* [Stored data]:
+ + +

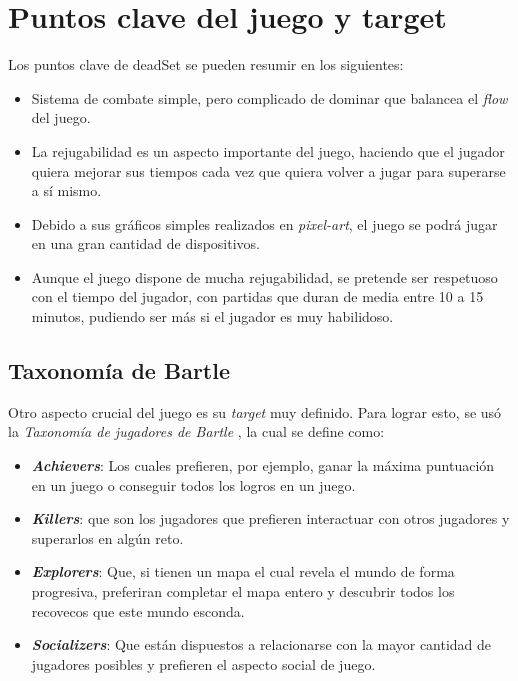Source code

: \documentclass[11pt]{article}
\begin{document}
\section{Puntos clave del juego y target}
    Los puntos clave de \textunderscore deadSet se pueden resumir en los siguientes: 
    \begin{itemize}
        \item Sistema de combate simple, pero complicado de dominar que balancea el \textit{flow} del juego.
        \item La rejugabilidad es un aspecto importante del juego, haciendo que el jugador quiera mejorar sus tiempos cada vez que quiera volver a jugar para superarse a sí mismo. 
        \item Debido a sus gráficos simples realizados en \textit{pixel-art}, el juego se podrá jugar en una gran cantidad de dispositivos. 
        \item Aunque el juego dispone de mucha rejugabilidad, se pretende ser respetuoso con el tiempo del jugador, con partidas que duran de media entre 10 a 15 minutos, pudiendo ser más si el jugador es muy habilidoso. 
    \end{itemize}
        
        \subsection{Taxonomía de Bartle}
            Otro aspecto crucial del juego es su \textit{target} muy definido. Para lograr esto, se usó la \textit{Taxonomía de jugadores de Bartle} \cite{bartle}, la cual se define como: 
                \begin{itemize}
                    \item \textit{\textbf{Achievers}}: Los cuales prefieren, por ejemplo,  ganar la máxima puntuación en un juego o conseguir todos los logros en un juego. 
                    \item \textit{\textbf{Killers}}: que son los jugadores que prefieren interactuar con otros jugadores y superarlos en algún reto.
                    \item \textit{\textbf{Explorers}}: Que, si tienen un mapa el cual revela el mundo de forma progresiva, preferiran completar el mapa entero y descubrir todos los recovecos que este mundo esconda.
                    \item \textit{\textbf{Socializers}}: Que están dispuestos a relacionarse con la mayor cantidad de jugadores posibles y prefieren el aspecto social de juego. 
                \end{itemize}
    
\end{document}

+ + +

* [Task instructions]: Only the lines above that include the word "jugar" belong in the answer; copy each one.

* [Reply]:
        \item La rejugabilidad es un aspecto importante del juego, haciendo que el jugador quiera mejorar sus tiempos cada vez que quiera volver a jugar para superarse a sí mismo. 
        \item Debido a sus gráficos simples realizados en \textit{pixel-art}, el juego se podrá jugar en una gran cantidad de dispositivos. 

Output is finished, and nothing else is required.